WHAT THE TASK REQUIRES:
In the entries below, find each line with the string "raggedright" and copy it.

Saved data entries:
++++++

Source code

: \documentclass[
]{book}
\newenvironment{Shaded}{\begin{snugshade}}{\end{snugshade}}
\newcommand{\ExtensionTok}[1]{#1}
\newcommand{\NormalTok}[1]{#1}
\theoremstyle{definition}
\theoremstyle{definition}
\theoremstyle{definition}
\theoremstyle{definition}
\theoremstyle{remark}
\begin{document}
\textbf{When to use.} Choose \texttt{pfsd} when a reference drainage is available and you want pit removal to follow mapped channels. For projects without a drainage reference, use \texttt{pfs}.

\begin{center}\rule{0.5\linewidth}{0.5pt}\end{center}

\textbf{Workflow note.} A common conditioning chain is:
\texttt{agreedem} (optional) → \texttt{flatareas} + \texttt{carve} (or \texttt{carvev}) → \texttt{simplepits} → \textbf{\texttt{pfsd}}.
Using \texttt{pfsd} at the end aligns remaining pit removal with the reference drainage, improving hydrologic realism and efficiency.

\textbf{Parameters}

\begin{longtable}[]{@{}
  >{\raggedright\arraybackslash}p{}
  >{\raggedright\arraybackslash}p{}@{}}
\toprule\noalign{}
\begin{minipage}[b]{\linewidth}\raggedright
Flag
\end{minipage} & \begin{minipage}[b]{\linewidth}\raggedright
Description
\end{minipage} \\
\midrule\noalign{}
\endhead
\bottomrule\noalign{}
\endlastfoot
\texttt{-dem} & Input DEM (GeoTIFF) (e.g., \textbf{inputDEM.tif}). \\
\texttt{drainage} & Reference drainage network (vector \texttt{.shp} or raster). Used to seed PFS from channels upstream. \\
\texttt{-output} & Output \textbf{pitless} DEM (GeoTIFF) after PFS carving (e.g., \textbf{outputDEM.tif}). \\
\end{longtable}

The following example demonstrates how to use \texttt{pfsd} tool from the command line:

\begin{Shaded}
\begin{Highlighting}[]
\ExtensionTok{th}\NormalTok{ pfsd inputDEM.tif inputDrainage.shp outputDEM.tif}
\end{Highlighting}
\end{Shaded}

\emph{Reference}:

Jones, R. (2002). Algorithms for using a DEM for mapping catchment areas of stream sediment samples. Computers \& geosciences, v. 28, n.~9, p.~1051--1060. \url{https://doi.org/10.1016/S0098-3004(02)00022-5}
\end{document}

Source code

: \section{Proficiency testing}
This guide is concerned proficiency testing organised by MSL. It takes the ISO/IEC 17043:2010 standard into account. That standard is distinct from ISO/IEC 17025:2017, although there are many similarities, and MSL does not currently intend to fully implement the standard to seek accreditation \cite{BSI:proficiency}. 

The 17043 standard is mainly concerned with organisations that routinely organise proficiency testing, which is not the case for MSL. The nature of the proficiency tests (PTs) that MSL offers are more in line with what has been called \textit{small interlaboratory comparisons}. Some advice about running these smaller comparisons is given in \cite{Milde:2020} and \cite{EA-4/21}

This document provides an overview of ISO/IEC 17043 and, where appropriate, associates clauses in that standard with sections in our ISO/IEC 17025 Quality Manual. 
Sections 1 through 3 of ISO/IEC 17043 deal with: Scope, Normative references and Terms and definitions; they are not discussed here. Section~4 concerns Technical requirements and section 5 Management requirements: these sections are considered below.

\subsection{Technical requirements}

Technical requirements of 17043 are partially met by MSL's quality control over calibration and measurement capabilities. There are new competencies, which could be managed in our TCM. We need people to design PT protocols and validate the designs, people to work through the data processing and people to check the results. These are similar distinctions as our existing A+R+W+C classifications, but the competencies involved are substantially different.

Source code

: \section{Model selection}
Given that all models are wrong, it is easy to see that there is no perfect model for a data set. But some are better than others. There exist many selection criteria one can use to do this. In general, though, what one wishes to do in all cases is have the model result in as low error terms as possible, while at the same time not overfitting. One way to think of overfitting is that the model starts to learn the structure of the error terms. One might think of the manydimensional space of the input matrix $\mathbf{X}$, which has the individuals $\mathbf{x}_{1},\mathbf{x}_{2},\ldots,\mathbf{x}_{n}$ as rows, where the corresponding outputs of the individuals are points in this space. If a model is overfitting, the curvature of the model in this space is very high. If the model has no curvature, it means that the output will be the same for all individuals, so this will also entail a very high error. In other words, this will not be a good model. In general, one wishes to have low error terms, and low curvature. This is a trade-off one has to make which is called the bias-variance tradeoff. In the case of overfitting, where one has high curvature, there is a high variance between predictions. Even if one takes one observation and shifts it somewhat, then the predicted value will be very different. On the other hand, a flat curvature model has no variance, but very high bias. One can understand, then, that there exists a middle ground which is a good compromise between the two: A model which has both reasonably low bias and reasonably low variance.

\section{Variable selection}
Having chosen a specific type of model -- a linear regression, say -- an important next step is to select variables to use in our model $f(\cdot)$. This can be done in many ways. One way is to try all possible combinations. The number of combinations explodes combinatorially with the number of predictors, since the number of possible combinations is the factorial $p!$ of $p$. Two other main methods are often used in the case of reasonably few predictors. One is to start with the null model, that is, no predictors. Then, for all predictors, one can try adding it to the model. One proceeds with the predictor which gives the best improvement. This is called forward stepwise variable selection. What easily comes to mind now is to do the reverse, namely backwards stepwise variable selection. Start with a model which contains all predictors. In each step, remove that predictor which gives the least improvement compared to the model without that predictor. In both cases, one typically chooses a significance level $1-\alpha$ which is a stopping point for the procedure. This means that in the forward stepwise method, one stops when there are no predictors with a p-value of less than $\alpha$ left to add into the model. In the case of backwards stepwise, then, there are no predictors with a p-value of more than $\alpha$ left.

++++++

RESPONSE TO THE TASK:
  >{\raggedright\arraybackslash}p{}
  >{\raggedright\arraybackslash}p{}@{}}
\begin{minipage}[b]{\linewidth}\raggedright
\end{minipage} & \begin{minipage}[b]{\linewidth}\raggedright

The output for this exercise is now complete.